Houston Chronicle

Storm was on weather steroids

- ERIC BERGER

On Monday night the heavens opened over Houston, dousing the city with some of its heaviest rains since the near biblical floods of Tropical Storm Allison.

While forecaster­s predicted a wet Memorial Day weekend, no one expected as much as 1 foot of rain to fall during a single night, nor the ensuing mayhem caused by widespread flooding.

So what caused these intense storms to regenerate and dump 162 billion gallons of water on Harris County? There’s only one answer: the Gulf of Mexico. It provided the additional fuel for storms that, had water been collected across the county, could have filled the Astrodome more than 500 times.

Forecaster­s had good reason to be confident about rain this weekend.

Heading into Memorial Day weekend, the greater Houston region lay more or less beneath the jet stream, a large river of swiftly moving air about 30,000 feet above the Earth’s surface. This location beneath the jet stream provided the impetus to lift air at the surface into

the upper levels of the atmosphere.

Moreover, it was clear the air at the surface was going to be moist this weekend. The best measure of this moisture is so-called precipitab­le water, or the total amount of water in a column of air from the ground to space. For Monday these precipitab­le water values were in excess of 2 inches, which is very high. That’s part of the reason why Memorial Day felt so muggy outside, almost pregnant with rain.

So it was no surprise when a large line of thundersto­rms approached Houston from the west around sunset on Monday. This system was forcing moist air at the surface to rise, which generated thundersto­rms.

Reflecting the very moist, tropical nature of this air, these thundersto­rms produced in excess of 4 inches of rainfall per hour in some locations across west and southwest Houston.

Storm train

Typically as these systems move through a region they work over the atmosphere, as if wringing the moisture out of a wet towel. Such lines of storms normally produce 2 to 4 inches of rain, perhaps more where the most intense storms develop. But then the system moves on.

Only this didn’t happen Monday night. As the initial line swept into west Houston it slowed, and another line of storms formed behind it. And then another. The storms were lining up one after the other like freight trains.

Something was fueling these newly regenerati­ng storms so that they didn’t burn out, moving eastward in search of more moist air to wring out.

Instead of being depleted of moisture, the atmosphere over west Houston, from Katy to Sugar Land to Missouri City, was being fed by a feature known as the “low-level jet” — essentiall­y a fast flowing of current of air about one mile above the surface of the earth. In this case, the low-level jet acted as a conveyor belt to bring more moisture northward from the Gulf of Mexico, essentiall­y up Texas Highway 288, allowing the storms to redevelop.

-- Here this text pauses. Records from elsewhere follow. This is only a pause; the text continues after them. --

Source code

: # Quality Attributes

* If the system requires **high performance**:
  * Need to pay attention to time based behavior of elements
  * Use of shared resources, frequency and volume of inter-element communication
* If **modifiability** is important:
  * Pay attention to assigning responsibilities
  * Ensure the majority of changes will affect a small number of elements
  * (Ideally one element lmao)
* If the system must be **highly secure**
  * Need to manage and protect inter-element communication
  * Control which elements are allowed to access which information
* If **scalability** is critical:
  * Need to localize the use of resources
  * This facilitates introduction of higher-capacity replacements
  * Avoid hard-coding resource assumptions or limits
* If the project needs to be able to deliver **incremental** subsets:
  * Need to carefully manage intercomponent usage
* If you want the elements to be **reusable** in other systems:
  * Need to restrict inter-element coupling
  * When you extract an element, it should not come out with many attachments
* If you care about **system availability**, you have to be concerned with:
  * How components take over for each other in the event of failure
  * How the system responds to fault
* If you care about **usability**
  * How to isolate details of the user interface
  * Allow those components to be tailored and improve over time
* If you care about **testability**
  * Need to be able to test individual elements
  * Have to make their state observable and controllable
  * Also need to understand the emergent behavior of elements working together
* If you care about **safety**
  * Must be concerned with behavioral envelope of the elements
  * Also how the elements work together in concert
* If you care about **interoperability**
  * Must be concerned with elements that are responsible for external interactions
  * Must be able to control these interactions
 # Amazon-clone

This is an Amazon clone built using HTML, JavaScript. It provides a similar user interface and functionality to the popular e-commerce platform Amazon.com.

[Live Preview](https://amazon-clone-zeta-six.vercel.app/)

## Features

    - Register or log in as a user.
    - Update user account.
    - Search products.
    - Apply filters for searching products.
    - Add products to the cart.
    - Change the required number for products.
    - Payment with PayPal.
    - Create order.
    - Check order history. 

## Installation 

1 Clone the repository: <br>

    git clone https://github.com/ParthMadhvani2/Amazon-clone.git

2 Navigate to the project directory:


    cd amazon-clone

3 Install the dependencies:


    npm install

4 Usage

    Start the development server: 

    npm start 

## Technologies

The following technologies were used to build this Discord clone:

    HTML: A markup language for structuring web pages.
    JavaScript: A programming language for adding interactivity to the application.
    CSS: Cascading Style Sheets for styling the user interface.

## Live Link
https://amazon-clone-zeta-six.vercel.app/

The result was lots of rain, which occasional­ly is to be expected living next to a large, warm, tropical body of water such as the Gulf of Mexico.

Rains this spring — as much as 40 inches have now fallen across parts of Houston during the past three months, nearly the city averages in a given year — have definitive­ly ended a drought that began in 2010.

Now the question becomes whether this wet pattern will extend into the warm summer months, when there will be still more ample fuel from a warming Gulf for additional flooding events.

In the immediate future, it appears the region will see a typical summertime pattern on Wednesday and Thursday, with scattered thundersto­rms developing during the afternoon, sparked by daytime heating. This break from widespread storms should allow swollen bayous to ease back into their banks, and for flooding on parts of the San Jacinto and Trinity rivers to crest and recede.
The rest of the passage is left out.